[Extracted data entries]
>>

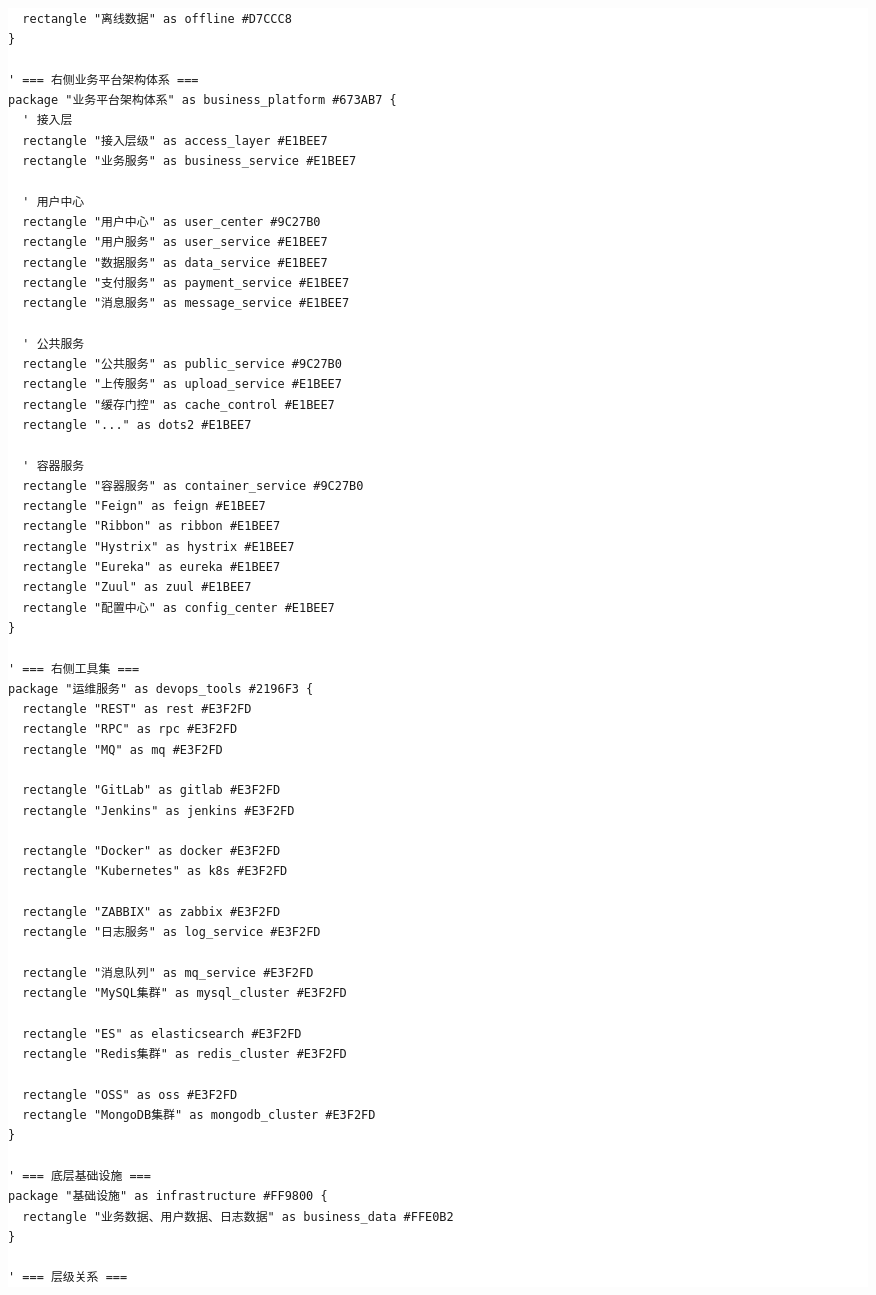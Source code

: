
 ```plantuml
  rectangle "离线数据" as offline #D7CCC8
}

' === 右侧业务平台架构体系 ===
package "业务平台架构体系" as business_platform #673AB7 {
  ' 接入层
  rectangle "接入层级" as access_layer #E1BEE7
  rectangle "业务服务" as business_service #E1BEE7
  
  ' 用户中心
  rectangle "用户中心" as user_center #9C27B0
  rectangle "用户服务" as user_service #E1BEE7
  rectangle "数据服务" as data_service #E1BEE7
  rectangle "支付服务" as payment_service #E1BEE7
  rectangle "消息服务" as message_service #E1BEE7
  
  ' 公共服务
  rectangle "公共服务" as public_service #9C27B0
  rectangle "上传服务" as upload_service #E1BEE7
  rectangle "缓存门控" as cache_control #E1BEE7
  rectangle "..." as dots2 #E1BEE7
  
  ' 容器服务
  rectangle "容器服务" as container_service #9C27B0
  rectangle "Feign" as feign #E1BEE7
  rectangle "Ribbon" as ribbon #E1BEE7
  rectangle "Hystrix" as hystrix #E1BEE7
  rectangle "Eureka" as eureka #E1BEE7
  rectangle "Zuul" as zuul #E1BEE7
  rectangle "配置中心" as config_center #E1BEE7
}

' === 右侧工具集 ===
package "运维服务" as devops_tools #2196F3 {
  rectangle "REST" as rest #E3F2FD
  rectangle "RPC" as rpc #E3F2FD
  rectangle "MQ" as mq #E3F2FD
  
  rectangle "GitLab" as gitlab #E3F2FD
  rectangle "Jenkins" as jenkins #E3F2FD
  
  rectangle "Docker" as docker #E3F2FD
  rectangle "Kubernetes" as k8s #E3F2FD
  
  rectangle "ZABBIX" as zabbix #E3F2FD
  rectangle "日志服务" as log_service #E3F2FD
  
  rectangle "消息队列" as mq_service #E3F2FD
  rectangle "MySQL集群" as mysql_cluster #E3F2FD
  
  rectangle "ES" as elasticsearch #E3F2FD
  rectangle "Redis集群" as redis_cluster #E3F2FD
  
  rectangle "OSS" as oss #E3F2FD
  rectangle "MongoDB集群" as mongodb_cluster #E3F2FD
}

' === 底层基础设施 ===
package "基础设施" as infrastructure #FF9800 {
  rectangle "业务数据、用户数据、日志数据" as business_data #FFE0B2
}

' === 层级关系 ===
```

<<
>>

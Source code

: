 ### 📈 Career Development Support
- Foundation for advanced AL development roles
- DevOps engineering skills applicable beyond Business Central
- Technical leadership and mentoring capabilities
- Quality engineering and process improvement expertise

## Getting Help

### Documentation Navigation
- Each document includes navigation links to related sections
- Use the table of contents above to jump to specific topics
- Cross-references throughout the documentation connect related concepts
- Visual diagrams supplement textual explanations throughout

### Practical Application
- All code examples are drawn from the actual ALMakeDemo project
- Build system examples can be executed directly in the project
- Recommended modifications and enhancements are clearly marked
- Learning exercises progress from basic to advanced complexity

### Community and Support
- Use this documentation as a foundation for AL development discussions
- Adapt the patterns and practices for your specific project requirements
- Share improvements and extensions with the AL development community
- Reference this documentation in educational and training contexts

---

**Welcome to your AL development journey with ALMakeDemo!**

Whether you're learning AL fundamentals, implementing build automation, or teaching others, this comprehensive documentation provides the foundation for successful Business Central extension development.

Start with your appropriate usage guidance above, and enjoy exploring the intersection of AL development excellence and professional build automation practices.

<<
>>

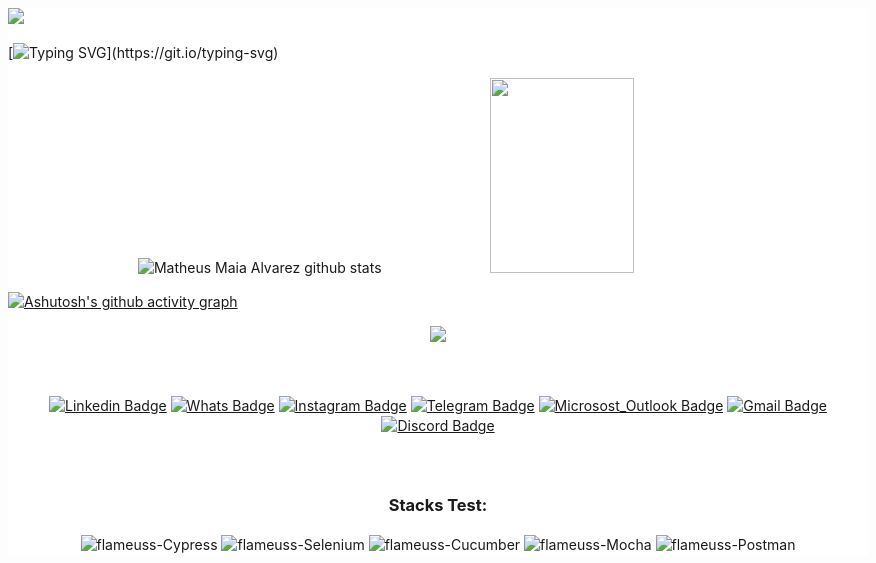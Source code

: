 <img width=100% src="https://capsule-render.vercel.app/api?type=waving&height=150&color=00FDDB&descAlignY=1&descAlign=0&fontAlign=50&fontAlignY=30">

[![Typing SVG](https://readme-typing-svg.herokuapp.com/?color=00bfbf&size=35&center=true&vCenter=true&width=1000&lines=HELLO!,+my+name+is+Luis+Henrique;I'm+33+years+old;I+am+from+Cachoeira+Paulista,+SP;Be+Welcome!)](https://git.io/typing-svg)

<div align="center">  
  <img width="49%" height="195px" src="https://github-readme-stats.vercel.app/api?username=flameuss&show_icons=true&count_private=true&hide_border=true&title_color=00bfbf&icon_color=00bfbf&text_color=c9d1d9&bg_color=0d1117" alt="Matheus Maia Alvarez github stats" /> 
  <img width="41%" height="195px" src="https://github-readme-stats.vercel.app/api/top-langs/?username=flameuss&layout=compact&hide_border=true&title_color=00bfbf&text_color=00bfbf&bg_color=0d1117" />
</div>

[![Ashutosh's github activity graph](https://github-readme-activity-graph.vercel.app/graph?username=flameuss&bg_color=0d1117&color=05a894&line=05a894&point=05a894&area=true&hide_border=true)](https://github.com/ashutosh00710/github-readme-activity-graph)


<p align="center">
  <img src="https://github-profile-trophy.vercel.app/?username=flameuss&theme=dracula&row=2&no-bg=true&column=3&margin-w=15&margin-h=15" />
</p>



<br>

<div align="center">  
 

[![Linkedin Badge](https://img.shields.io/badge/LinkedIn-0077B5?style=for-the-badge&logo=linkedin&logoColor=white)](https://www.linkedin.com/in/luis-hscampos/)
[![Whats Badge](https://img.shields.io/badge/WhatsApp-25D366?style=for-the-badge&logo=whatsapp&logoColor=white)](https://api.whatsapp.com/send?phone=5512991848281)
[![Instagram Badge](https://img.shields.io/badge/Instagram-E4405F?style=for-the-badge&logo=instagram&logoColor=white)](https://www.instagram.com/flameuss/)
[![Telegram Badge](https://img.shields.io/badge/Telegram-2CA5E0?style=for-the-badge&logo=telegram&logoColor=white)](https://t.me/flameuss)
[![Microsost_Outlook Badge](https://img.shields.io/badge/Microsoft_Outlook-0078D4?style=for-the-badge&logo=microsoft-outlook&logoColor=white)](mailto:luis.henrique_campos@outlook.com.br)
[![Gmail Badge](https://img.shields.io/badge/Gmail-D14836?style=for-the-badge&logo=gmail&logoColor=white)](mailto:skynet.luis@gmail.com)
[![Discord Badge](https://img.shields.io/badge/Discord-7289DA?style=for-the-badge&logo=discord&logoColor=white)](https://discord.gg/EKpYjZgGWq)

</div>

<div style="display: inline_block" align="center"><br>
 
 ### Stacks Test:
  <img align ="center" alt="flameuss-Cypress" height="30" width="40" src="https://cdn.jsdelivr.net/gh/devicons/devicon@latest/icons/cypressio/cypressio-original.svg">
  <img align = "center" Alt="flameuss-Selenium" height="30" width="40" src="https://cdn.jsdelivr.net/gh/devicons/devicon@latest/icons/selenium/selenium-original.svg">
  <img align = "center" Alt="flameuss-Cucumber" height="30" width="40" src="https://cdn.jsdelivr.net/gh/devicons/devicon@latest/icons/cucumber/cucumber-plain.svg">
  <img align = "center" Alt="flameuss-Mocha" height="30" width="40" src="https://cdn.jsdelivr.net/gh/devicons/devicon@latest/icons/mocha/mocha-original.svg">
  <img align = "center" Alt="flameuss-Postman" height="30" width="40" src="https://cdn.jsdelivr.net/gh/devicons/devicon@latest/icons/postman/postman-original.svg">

<<

## WHAT IS REQUIRED
Copy out each line of the entries where the word "above" is found.

## TASK ANSWER
- Use the table of contents above to jump to specific topics
Start with your appropriate usage guidance above, and enjoy exploring the intersection of AL development excellence and professional build automation practices.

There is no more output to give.